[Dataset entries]
· · · · · · ·
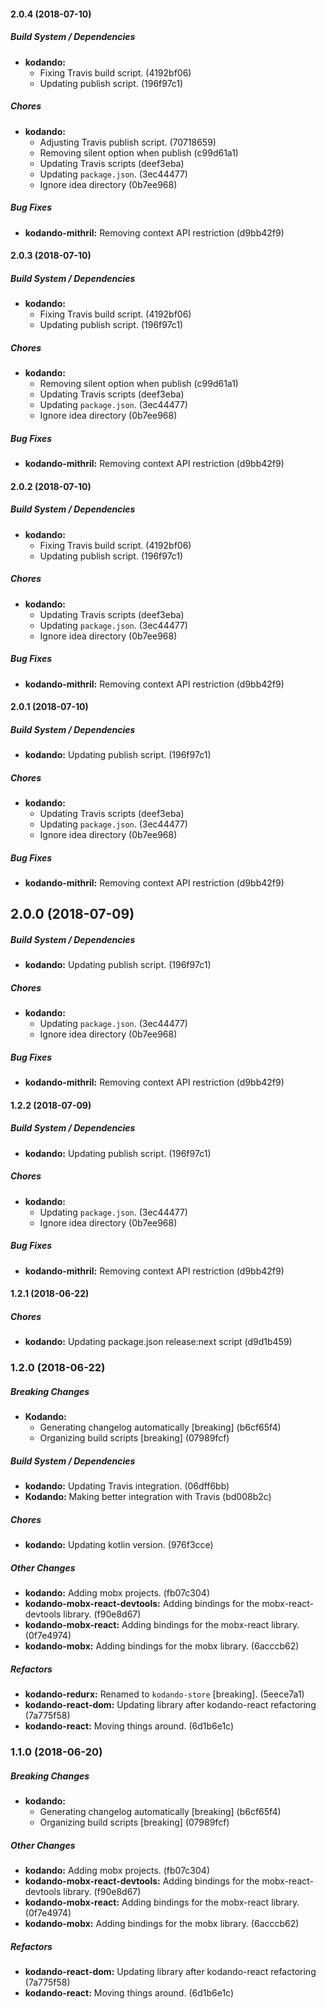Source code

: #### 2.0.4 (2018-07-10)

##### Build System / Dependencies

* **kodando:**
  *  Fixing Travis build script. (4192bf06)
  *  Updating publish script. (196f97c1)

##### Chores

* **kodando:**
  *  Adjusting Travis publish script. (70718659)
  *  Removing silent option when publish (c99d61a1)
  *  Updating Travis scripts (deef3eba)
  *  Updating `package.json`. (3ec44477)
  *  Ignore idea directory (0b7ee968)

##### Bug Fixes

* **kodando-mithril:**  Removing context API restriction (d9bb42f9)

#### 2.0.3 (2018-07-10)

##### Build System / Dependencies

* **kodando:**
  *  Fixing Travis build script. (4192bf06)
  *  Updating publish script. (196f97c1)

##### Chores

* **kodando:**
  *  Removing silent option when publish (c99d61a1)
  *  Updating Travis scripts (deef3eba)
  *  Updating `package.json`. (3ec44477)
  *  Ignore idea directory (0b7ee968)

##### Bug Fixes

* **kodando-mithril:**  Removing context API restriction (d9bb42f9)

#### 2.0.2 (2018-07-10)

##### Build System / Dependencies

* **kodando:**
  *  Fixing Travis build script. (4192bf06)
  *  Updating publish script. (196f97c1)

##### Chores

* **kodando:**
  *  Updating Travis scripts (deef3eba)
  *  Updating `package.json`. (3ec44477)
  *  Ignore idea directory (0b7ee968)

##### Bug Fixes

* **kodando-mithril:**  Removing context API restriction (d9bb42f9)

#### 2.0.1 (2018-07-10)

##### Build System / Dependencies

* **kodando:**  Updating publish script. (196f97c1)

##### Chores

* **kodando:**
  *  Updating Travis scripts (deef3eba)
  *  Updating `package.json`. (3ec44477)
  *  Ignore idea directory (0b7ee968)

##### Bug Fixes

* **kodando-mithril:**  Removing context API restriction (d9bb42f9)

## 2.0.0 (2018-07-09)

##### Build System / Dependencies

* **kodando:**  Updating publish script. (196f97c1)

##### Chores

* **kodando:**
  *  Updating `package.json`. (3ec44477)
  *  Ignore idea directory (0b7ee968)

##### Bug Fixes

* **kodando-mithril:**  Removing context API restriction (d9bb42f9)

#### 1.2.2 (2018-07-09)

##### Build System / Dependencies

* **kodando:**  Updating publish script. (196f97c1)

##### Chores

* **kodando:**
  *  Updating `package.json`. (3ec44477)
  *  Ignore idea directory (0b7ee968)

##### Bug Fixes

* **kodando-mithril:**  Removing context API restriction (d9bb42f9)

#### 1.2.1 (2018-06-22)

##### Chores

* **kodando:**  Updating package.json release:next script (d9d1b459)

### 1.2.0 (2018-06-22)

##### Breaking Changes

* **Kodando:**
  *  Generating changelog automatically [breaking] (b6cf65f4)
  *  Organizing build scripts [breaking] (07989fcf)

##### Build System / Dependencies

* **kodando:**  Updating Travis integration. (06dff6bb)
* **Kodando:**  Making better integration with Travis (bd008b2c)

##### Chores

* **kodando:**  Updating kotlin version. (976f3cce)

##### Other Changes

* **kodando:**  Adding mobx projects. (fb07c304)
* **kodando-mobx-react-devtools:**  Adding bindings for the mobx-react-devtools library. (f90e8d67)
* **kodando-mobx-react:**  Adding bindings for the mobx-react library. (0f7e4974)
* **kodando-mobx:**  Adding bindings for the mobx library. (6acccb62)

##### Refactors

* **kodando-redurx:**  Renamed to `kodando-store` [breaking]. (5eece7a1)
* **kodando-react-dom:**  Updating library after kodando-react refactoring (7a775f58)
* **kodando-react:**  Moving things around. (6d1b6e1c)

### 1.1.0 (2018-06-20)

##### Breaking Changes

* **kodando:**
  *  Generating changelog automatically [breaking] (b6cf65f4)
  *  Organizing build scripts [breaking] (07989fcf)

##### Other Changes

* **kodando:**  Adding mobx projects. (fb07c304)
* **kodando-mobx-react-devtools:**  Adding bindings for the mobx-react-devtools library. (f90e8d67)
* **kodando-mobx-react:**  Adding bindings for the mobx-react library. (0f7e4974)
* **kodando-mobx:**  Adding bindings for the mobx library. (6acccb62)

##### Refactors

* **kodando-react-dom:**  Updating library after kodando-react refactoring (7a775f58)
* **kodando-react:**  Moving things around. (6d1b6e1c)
· · · · · · ·
What the exercise asks:
Retype the records verbatim, excluding each image they hold.

Response below:
Source code

: #### 2.0.4 (2018-07-10)

##### Build System / Dependencies

* **kodando:**
  *  Fixing Travis build script. (4192bf06)
  *  Updating publish script. (196f97c1)

##### Chores

* **kodando:**
  *  Adjusting Travis publish script. (70718659)
  *  Removing silent option when publish (c99d61a1)
  *  Updating Travis scripts (deef3eba)
  *  Updating `package.json`. (3ec44477)
  *  Ignore idea directory (0b7ee968)

##### Bug Fixes

* **kodando-mithril:**  Removing context API restriction (d9bb42f9)

#### 2.0.3 (2018-07-10)

##### Build System / Dependencies

* **kodando:**
  *  Fixing Travis build script. (4192bf06)
  *  Updating publish script. (196f97c1)

##### Chores

* **kodando:**
  *  Removing silent option when publish (c99d61a1)
  *  Updating Travis scripts (deef3eba)
  *  Updating `package.json`. (3ec44477)
  *  Ignore idea directory (0b7ee968)

##### Bug Fixes

* **kodando-mithril:**  Removing context API restriction (d9bb42f9)

#### 2.0.2 (2018-07-10)

##### Build System / Dependencies

* **kodando:**
  *  Fixing Travis build script. (4192bf06)
  *  Updating publish script. (196f97c1)

##### Chores

* **kodando:**
  *  Updating Travis scripts (deef3eba)
  *  Updating `package.json`. (3ec44477)
  *  Ignore idea directory (0b7ee968)

##### Bug Fixes

* **kodando-mithril:**  Removing context API restriction (d9bb42f9)

#### 2.0.1 (2018-07-10)

##### Build System / Dependencies

* **kodando:**  Updating publish script. (196f97c1)

##### Chores

* **kodando:**
  *  Updating Travis scripts (deef3eba)
  *  Updating `package.json`. (3ec44477)
  *  Ignore idea directory (0b7ee968)

##### Bug Fixes

* **kodando-mithril:**  Removing context API restriction (d9bb42f9)

## 2.0.0 (2018-07-09)

##### Build System / Dependencies

* **kodando:**  Updating publish script. (196f97c1)

##### Chores

* **kodando:**
  *  Updating `package.json`. (3ec44477)
  *  Ignore idea directory (0b7ee968)

##### Bug Fixes

* **kodando-mithril:**  Removing context API restriction (d9bb42f9)

#### 1.2.2 (2018-07-09)

##### Build System / Dependencies

* **kodando:**  Updating publish script. (196f97c1)

##### Chores

* **kodando:**
  *  Updating `package.json`. (3ec44477)
  *  Ignore idea directory (0b7ee968)

##### Bug Fixes

* **kodando-mithril:**  Removing context API restriction (d9bb42f9)

#### 1.2.1 (2018-06-22)

##### Chores

* **kodando:**  Updating package.json release:next script (d9d1b459)

### 1.2.0 (2018-06-22)

##### Breaking Changes

* **Kodando:**
  *  Generating changelog automatically [breaking] (b6cf65f4)
  *  Organizing build scripts [breaking] (07989fcf)

##### Build System / Dependencies

* **kodando:**  Updating Travis integration. (06dff6bb)
* **Kodando:**  Making better integration with Travis (bd008b2c)

##### Chores

* **kodando:**  Updating kotlin version. (976f3cce)

##### Other Changes

* **kodando:**  Adding mobx projects. (fb07c304)
* **kodando-mobx-react-devtools:**  Adding bindings for the mobx-react-devtools library. (f90e8d67)
* **kodando-mobx-react:**  Adding bindings for the mobx-react library. (0f7e4974)
* **kodando-mobx:**  Adding bindings for the mobx library. (6acccb62)

##### Refactors

* **kodando-redurx:**  Renamed to `kodando-store` [breaking]. (5eece7a1)
* **kodando-react-dom:**  Updating library after kodando-react refactoring (7a775f58)
* **kodando-react:**  Moving things around. (6d1b6e1c)

### 1.1.0 (2018-06-20)

##### Breaking Changes

* **kodando:**
  *  Generating changelog automatically [breaking] (b6cf65f4)
  *  Organizing build scripts [breaking] (07989fcf)

##### Other Changes

* **kodando:**  Adding mobx projects. (fb07c304)
* **kodando-mobx-react-devtools:**  Adding bindings for the mobx-react-devtools library. (f90e8d67)
* **kodando-mobx-react:**  Adding bindings for the mobx-react library. (0f7e4974)
* **kodando-mobx:**  Adding bindings for the mobx library. (6acccb62)

##### Refactors

* **kodando-react-dom:**  Updating library after kodando-react refactoring (7a775f58)
* **kodando-react:**  Moving things around. (6d1b6e1c)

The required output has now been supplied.